What follows is a set of records, each of which is to be written out exactly.

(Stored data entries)
.....

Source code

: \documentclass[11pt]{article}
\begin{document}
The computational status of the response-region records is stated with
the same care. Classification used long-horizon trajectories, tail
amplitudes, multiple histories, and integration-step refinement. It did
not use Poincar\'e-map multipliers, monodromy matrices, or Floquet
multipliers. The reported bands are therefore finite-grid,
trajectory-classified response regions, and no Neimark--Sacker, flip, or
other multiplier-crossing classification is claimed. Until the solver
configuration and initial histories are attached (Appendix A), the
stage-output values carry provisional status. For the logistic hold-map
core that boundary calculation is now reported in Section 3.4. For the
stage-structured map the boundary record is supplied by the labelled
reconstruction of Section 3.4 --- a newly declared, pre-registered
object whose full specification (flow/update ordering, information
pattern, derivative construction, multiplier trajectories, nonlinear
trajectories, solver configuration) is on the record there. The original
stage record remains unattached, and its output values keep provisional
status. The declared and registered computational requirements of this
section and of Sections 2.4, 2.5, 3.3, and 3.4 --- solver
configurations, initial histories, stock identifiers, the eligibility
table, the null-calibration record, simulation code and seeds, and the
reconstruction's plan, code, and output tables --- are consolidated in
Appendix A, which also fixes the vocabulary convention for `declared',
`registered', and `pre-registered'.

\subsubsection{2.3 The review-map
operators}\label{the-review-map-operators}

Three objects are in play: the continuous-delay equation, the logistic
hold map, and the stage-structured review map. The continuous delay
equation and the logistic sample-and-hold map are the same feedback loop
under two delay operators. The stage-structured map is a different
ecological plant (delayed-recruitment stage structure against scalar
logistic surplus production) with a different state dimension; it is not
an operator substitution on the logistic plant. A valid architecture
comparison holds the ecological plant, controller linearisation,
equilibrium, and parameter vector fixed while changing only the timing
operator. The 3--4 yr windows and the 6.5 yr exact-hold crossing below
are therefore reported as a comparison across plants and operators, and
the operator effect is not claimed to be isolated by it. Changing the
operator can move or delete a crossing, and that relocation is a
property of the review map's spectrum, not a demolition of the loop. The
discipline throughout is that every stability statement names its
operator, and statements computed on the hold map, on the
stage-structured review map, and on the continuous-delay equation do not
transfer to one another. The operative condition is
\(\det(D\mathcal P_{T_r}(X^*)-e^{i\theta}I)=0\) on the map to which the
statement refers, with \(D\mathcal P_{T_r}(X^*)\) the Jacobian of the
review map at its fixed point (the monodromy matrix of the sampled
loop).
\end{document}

.....

- _Solution for this task_
Source code

: \documentclass[11pt]{article}
\begin{document}
The computational status of the response-region records is stated with
the same care. Classification used long-horizon trajectories, tail
amplitudes, multiple histories, and integration-step refinement. It did
not use Poincar\'e-map multipliers, monodromy matrices, or Floquet
multipliers. The reported bands are therefore finite-grid,
trajectory-classified response regions, and no Neimark--Sacker, flip, or
other multiplier-crossing classification is claimed. Until the solver
configuration and initial histories are attached (Appendix A), the
stage-output values carry provisional status. For the logistic hold-map
core that boundary calculation is now reported in Section 3.4. For the
stage-structured map the boundary record is supplied by the labelled
reconstruction of Section 3.4 --- a newly declared, pre-registered
object whose full specification (flow/update ordering, information
pattern, derivative construction, multiplier trajectories, nonlinear
trajectories, solver configuration) is on the record there. The original
stage record remains unattached, and its output values keep provisional
status. The declared and registered computational requirements of this
section and of Sections 2.4, 2.5, 3.3, and 3.4 --- solver
configurations, initial histories, stock identifiers, the eligibility
table, the null-calibration record, simulation code and seeds, and the
reconstruction's plan, code, and output tables --- are consolidated in
Appendix A, which also fixes the vocabulary convention for `declared',
`registered', and `pre-registered'.

\subsubsection{2.3 The review-map
operators}\label{the-review-map-operators}

Three objects are in play: the continuous-delay equation, the logistic
hold map, and the stage-structured review map. The continuous delay
equation and the logistic sample-and-hold map are the same feedback loop
under two delay operators. The stage-structured map is a different
ecological plant (delayed-recruitment stage structure against scalar
logistic surplus production) with a different state dimension; it is not
an operator substitution on the logistic plant. A valid architecture
comparison holds the ecological plant, controller linearisation,
equilibrium, and parameter vector fixed while changing only the timing
operator. The 3--4 yr windows and the 6.5 yr exact-hold crossing below
are therefore reported as a comparison across plants and operators, and
the operator effect is not claimed to be isolated by it. Changing the
operator can move or delete a crossing, and that relocation is a
property of the review map's spectrum, not a demolition of the loop. The
discipline throughout is that every stability statement names its
operator, and statements computed on the hold map, on the
stage-structured review map, and on the continuous-delay equation do not
transfer to one another. The operative condition is
\(\det(D\mathcal P_{T_r}(X^*)-e^{i\theta}I)=0\) on the map to which the
statement refers, with \(D\mathcal P_{T_r}(X^*)\) the Jacobian of the
review map at its fixed point (the monodromy matrix of the sampled
loop).
\end{document}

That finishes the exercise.